――イミナ・ハルネア
前頭部のみが美しい白銀色という、特徴的な短い外ハネの黒髪を持つ、
清廉なる紅白の巫女装束を纏い、その上から白い衣を羽織った少女。
凛とした銀の瞳は、世の果てまでをも見据えているな儚さを持っていて、
背中でとても大きく結ばれた蝶々結びの飾りが、羽か尾のようにひらりと舞っている。
また、社の外に出る時は、必ず白い石のペンダントを下げている。
春霞の社(はるがすみのやしろ)の巫女さん。自称「春霞の巫女」。
一人称は我、二人称は汝(うぬ)。少し古めかしい、かつ、高飛車で傲慢そうな話し方をする。

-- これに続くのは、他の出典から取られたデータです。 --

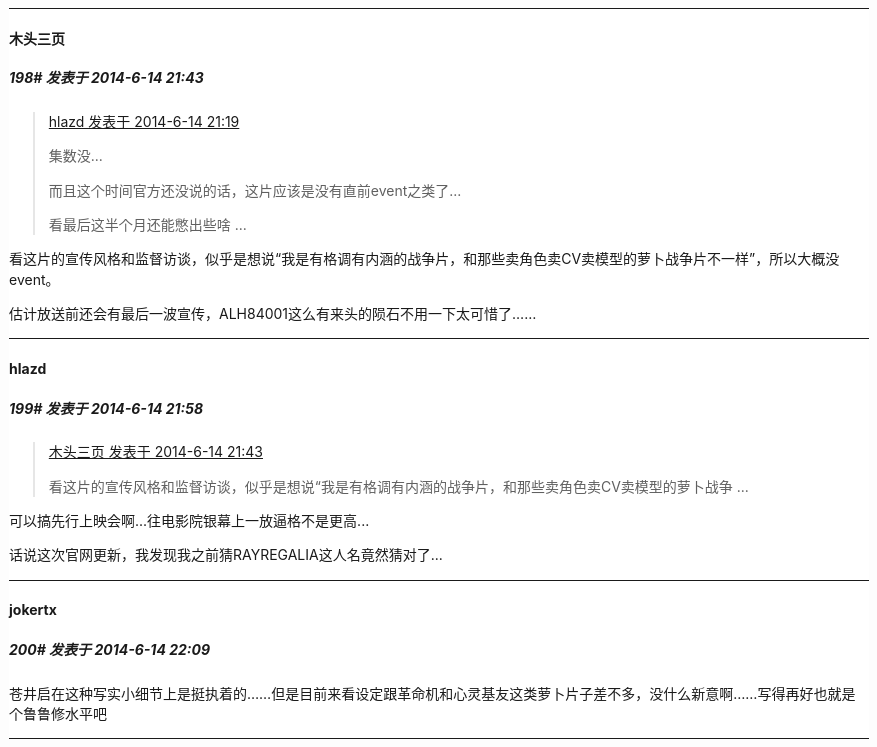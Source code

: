 


-----

####  木头三页  
##### 198#       发表于 2014-6-14 21:43



<blockquote><a href="httphttps://bbs.saraba1st.com/2b/forum.php?mod=redirect&amp;goto=findpost&amp;pid=25725102&amp;ptid=999173" target="_blank">hlazd 发表于 2014-6-14 21:19</a>

集数没...

而且这个时间官方还没说的话，这片应该是没有直前event之类了...

看最后这半个月还能憋出些啥 ...</blockquote>
看这片的宣传风格和监督访谈，似乎是想说“我是有格调有内涵的战争片，和那些卖角色卖CV卖模型的萝卜战争片不一样”，所以大概没event。

估计放送前还会有最后一波宣传，ALH84001这么有来头的陨石不用一下太可惜了……







-----

####  hlazd  
##### 199#       发表于 2014-6-14 21:58



<blockquote><a href="httphttps://bbs.saraba1st.com/2b/forum.php?mod=redirect&amp;goto=findpost&amp;pid=25725354&amp;ptid=999173" target="_blank">木头三页 发表于 2014-6-14 21:43</a>

看这片的宣传风格和监督访谈，似乎是想说“我是有格调有内涵的战争片，和那些卖角色卖CV卖模型的萝卜战争 ...</blockquote>
可以搞先行上映会啊...往电影院银幕上一放逼格不是更高...


话说这次官网更新，我发现我之前猜RAYREGALIA这人名竟然猜对了...







-----

####  jokertx  
##### 200#       发表于 2014-6-14 22:09




苍井启在这种写实小细节上是挺执着的……但是目前来看设定跟革命机和心灵基友这类萝卜片子差不多，没什么新意啊……写得再好也就是个鲁鲁修水平吧







-----
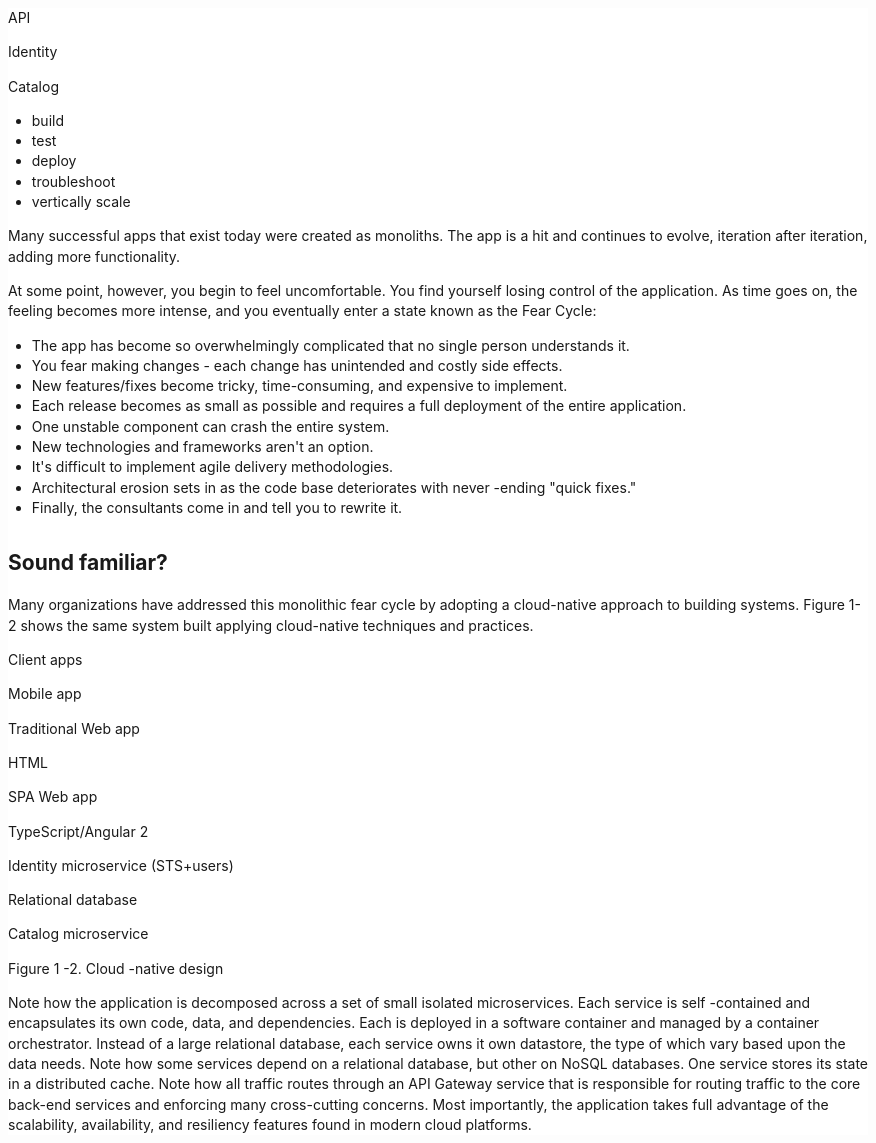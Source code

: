 API

Identity

Catalog

- build
- test
- deploy
- troubleshoot
- vertically scale

Many successful apps that exist today were created as monoliths. The app is a hit and continues to evolve, iteration after iteration, adding more functionality.

At some point, however, you begin to feel uncomfortable. You find yourself losing control of the application. As time goes on, the feeling becomes more intense, and you eventually enter a state known as the Fear Cycle:

- The app has become so overwhelmingly complicated that no single person understands it.
- You fear making changes - each change has unintended and costly side effects.
- New features/fixes become tricky, time-consuming, and expensive to implement.
- Each release becomes as small as possible and requires a full deployment of the entire application.
- One unstable component can crash the entire system.
- New technologies and frameworks aren't an option.
- It's difficult to implement agile delivery methodologies.
- Architectural erosion sets in as the code base deteriorates with never -ending "quick fixes."
- Finally, the consultants come in and tell you to rewrite it.

## Sound familiar?

Many organizations have addressed this monolithic fear cycle by adopting a cloud-native approach to building systems. Figure 1-2 shows the same system built applying cloud-native techniques and practices.

Client apps

Mobile app

Traditional Web app

HTML

SPA Web app

TypeScript/Angular 2

Identity microservice (STS+users)

Relational database

Catalog microservice

Figure 1 -2. Cloud -native design



Note how the application is decomposed across a set of small isolated microservices. Each service is self -contained and encapsulates its own code, data, and dependencies. Each is deployed in a software container and managed by a container orchestrator. Instead of a large relational database, each service owns it own datastore, the type of which vary based upon the data needs. Note how some services depend on a relational database, but other on NoSQL databases. One service stores its state in a distributed cache. Note how all traffic routes through an API Gateway service that is responsible for routing traffic to the core back-end services and enforcing many cross-cutting concerns. Most importantly, the application takes full advantage of the scalability, availability, and resiliency features found in modern cloud platforms.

掃除が面倒と言いつつも社の境内は常にとても綺麗に保たれており、石畳には小石一粒落ちていない。
更に着込んでいる巫女装束も新品のように白く清潔であり、案外綺麗好きなのかもしれない。
もの凄い守銭奴である。
とりあえず、神社の境内に踏み入ったが最後、間違いなく賽銭を要求されると思って良い。
「我が社に祀られし神は全てを見ておられる。善行はやがて手前に返ってくるものぞ。
さぁ、分かったなら賽銭を供えるが善い。多額であれば多額であるほど善いな」
を始めとして、賽銭要求パターンは様々である。どんな話題からでも賽銭を要求してみせる話術の持ち主。
言ってることは間違ってない気もするのだが、彼女が言うと全部台無しになった気がする。
多分、半ば強要してるのと多額を要求するのがアウト。
なお、「我が社にゼニを落とさん奴などどうでも良い。天罰なり神罰なり喰らうが良いわ」らしい。
さらに、どうやら御賽銭を自分のポケットマネーにしているような節がある。
「早ぅ我にゼニを落とすか此処から立ち去るか選ばぬか!」とか素で言っちゃうあたり、怖い。
参拝客に向かって「ケッ、金持ちは爆発するがよい」と小さく呟いたこともあるとかないとか。
余談だが、相手に文句を言う時は、割とよく「爆発するがよい」と言う。口癖?
ちょっと頭が弱いというか、詰めが甘いというか、自爆発言が多いというか、そんな節があるかもしれない。
加えてあまりの守銭奴っぷりから、ついた渾名が
アホ巫女とか
残念巫女。
ある意味、彼女の本質を捉えた渾名である気がする。
黙っていれば可愛い顔立ちをしているのに、このせいで全て台無しになっている。
そして、大平原である。何が、とは言わない。言えない。
曰く「巫女装束というのは、基本的に控えめに見えるように作られておるのだ」らしいが。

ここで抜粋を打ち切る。